--- Material shown Enclosed Below ---

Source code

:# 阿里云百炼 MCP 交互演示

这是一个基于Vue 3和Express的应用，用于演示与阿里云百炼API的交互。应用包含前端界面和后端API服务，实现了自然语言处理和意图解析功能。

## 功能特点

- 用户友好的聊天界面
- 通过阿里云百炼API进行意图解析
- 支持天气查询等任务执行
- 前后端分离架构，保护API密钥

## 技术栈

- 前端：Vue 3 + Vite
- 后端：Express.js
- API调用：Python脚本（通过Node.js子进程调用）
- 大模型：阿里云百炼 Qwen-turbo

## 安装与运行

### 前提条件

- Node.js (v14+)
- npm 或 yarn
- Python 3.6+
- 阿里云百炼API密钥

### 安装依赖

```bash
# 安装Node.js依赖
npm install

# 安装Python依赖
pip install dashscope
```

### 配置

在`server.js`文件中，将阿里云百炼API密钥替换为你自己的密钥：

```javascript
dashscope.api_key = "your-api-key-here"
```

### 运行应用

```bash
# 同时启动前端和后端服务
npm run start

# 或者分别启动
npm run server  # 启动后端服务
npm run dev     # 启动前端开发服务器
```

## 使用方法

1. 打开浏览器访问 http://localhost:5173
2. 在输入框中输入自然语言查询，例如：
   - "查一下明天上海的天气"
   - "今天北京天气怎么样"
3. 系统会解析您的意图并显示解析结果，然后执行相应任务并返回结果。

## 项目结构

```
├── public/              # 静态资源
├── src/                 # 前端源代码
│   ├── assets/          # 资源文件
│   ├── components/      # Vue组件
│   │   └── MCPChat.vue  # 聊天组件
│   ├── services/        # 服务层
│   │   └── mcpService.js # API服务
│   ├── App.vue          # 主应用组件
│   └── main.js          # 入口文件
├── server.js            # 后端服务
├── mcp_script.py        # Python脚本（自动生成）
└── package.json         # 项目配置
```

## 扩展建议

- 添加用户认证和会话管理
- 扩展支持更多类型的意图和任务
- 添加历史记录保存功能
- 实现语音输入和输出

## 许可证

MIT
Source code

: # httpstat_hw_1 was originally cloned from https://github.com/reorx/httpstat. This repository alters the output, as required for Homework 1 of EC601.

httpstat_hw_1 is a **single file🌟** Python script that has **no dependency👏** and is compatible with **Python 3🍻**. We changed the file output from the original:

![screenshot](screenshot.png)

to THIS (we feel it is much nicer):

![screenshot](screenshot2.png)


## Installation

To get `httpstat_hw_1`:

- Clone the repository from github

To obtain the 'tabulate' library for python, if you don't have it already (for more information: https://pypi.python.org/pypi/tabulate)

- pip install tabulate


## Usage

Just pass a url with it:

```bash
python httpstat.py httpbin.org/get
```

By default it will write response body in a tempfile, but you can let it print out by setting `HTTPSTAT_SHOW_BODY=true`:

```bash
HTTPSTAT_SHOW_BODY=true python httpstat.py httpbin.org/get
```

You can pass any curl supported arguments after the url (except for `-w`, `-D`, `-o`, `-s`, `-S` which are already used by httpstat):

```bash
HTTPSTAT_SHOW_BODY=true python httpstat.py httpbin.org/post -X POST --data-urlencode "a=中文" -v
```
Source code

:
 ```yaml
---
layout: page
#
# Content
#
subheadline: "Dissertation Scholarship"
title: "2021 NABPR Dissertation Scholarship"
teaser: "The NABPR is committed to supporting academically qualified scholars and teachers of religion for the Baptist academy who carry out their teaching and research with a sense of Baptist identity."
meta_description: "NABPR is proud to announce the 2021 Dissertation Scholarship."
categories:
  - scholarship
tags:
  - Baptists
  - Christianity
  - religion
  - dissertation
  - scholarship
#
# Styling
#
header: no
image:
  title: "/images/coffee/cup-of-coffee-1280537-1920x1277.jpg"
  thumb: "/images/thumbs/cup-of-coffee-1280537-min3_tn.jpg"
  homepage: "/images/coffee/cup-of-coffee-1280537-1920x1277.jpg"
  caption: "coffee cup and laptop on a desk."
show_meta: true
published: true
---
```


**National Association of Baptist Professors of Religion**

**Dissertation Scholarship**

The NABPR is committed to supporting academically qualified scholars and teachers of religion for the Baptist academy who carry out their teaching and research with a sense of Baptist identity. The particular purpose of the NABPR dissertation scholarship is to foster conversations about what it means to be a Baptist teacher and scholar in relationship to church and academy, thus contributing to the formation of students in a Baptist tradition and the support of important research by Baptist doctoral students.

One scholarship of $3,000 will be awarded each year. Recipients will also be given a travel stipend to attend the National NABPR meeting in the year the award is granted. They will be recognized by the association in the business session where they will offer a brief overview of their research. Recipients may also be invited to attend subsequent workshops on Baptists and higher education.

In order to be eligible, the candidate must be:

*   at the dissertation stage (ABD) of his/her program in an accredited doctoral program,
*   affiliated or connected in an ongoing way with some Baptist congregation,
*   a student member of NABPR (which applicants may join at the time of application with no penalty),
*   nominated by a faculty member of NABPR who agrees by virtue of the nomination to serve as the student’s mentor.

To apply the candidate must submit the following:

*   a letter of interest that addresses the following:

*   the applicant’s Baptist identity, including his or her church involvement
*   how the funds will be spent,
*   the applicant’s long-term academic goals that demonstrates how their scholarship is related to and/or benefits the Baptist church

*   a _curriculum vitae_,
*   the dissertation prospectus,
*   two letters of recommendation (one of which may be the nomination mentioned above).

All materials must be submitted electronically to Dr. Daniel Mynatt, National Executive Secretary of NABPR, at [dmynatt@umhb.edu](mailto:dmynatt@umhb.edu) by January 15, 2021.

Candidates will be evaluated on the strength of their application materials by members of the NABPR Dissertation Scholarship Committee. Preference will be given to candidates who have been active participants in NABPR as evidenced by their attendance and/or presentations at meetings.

--- End of Enclosed Material shown ---

Print each entry above word for word, leaving none out.

_Solution to the exercise_.
Source code

:# 阿里云百炼 MCP 交互演示

这是一个基于Vue 3和Express的应用，用于演示与阿里云百炼API的交互。应用包含前端界面和后端API服务，实现了自然语言处理和意图解析功能。

## 功能特点

- 用户友好的聊天界面
- 通过阿里云百炼API进行意图解析
- 支持天气查询等任务执行
- 前后端分离架构，保护API密钥

## 技术栈

- 前端：Vue 3 + Vite
- 后端：Express.js
- API调用：Python脚本（通过Node.js子进程调用）
- 大模型：阿里云百炼 Qwen-turbo

## 安装与运行

### 前提条件

- Node.js (v14+)
- npm 或 yarn
- Python 3.6+
- 阿里云百炼API密钥

### 安装依赖

```bash
# 安装Node.js依赖
npm install

# 安装Python依赖
pip install dashscope
```

### 配置

在`server.js`文件中，将阿里云百炼API密钥替换为你自己的密钥：

```javascript
dashscope.api_key = "your-api-key-here"
```

### 运行应用

```bash
# 同时启动前端和后端服务
npm run start

# 或者分别启动
npm run server  # 启动后端服务
npm run dev     # 启动前端开发服务器
```

## 使用方法

1. 打开浏览器访问 http://localhost:5173
2. 在输入框中输入自然语言查询，例如：
   - "查一下明天上海的天气"
   - "今天北京天气怎么样"
3. 系统会解析您的意图并显示解析结果，然后执行相应任务并返回结果。

## 项目结构

```
├── public/              # 静态资源
├── src/                 # 前端源代码
│   ├── assets/          # 资源文件
│   ├── components/      # Vue组件
│   │   └── MCPChat.vue  # 聊天组件
│   ├── services/        # 服务层
│   │   └── mcpService.js # API服务
│   ├── App.vue          # 主应用组件
│   └── main.js          # 入口文件
├── server.js            # 后端服务
├── mcp_script.py        # Python脚本（自动生成）
└── package.json         # 项目配置
```

## 扩展建议

- 添加用户认证和会话管理
- 扩展支持更多类型的意图和任务
- 添加历史记录保存功能
- 实现语音输入和输出

## 许可证

MIT
Source code

: # httpstat_hw_1 was originally cloned from https://github.com/reorx/httpstat. This repository alters the output, as required for Homework 1 of EC601.

httpstat_hw_1 is a **single file🌟** Python script that has **no dependency👏** and is compatible with **Python 3🍻**. We changed the file output from the original:

![screenshot](screenshot.png)

to THIS (we feel it is much nicer):

![screenshot](screenshot2.png)


## Installation

To get `httpstat_hw_1`:

- Clone the repository from github

To obtain the 'tabulate' library for python, if you don't have it already (for more information: https://pypi.python.org/pypi/tabulate)

- pip install tabulate


## Usage

Just pass a url with it:

```bash
python httpstat.py httpbin.org/get
```

By default it will write response body in a tempfile, but you can let it print out by setting `HTTPSTAT_SHOW_BODY=true`:

```bash
HTTPSTAT_SHOW_BODY=true python httpstat.py httpbin.org/get
```

You can pass any curl supported arguments after the url (except for `-w`, `-D`, `-o`, `-s`, `-S` which are already used by httpstat):

```bash
HTTPSTAT_SHOW_BODY=true python httpstat.py httpbin.org/post -X POST --data-urlencode "a=中文" -v
```
Source code

:
 ```yaml
---
layout: page
#
# Content
#
subheadline: "Dissertation Scholarship"
title: "2021 NABPR Dissertation Scholarship"
teaser: "The NABPR is committed to supporting academically qualified scholars and teachers of religion for the Baptist academy who carry out their teaching and research with a sense of Baptist identity."
meta_description: "NABPR is proud to announce the 2021 Dissertation Scholarship."
categories:
  - scholarship
tags:
  - Baptists
  - Christianity
  - religion
  - dissertation
  - scholarship
#
# Styling
#
header: no
image:
  title: "/images/coffee/cup-of-coffee-1280537-1920x1277.jpg"
  thumb: "/images/thumbs/cup-of-coffee-1280537-min3_tn.jpg"
  homepage: "/images/coffee/cup-of-coffee-1280537-1920x1277.jpg"
  caption: "coffee cup and laptop on a desk."
show_meta: true
published: true
---
```


**National Association of Baptist Professors of Religion**

**Dissertation Scholarship**

The NABPR is committed to supporting academically qualified scholars and teachers of religion for the Baptist academy who carry out their teaching and research with a sense of Baptist identity. The particular purpose of the NABPR dissertation scholarship is to foster conversations about what it means to be a Baptist teacher and scholar in relationship to church and academy, thus contributing to the formation of students in a Baptist tradition and the support of important research by Baptist doctoral students.

One scholarship of $3,000 will be awarded each year. Recipients will also be given a travel stipend to attend the National NABPR meeting in the year the award is granted. They will be recognized by the association in the business session where they will offer a brief overview of their research. Recipients may also be invited to attend subsequent workshops on Baptists and higher education.

In order to be eligible, the candidate must be:

*   at the dissertation stage (ABD) of his/her program in an accredited doctoral program,
*   affiliated or connected in an ongoing way with some Baptist congregation,
*   a student member of NABPR (which applicants may join at the time of application with no penalty),
*   nominated by a faculty member of NABPR who agrees by virtue of the nomination to serve as the student’s mentor.

To apply the candidate must submit the following:

*   a letter of interest that addresses the following:

*   the applicant’s Baptist identity, including his or her church involvement
*   how the funds will be spent,
*   the applicant’s long-term academic goals that demonstrates how their scholarship is related to and/or benefits the Baptist church

*   a _curriculum vitae_,
*   the dissertation prospectus,
*   two letters of recommendation (one of which may be the nomination mentioned above).

All materials must be submitted electronically to Dr. Daniel Mynatt, National Executive Secretary of NABPR, at [dmynatt@umhb.edu](mailto:dmynatt@umhb.edu) by January 15, 2021.

Candidates will be evaluated on the strength of their application materials by members of the NABPR Dissertation Scholarship Committee. Preference will be given to candidates who have been active participants in NABPR as evidenced by their attendance and/or presentations at meetings.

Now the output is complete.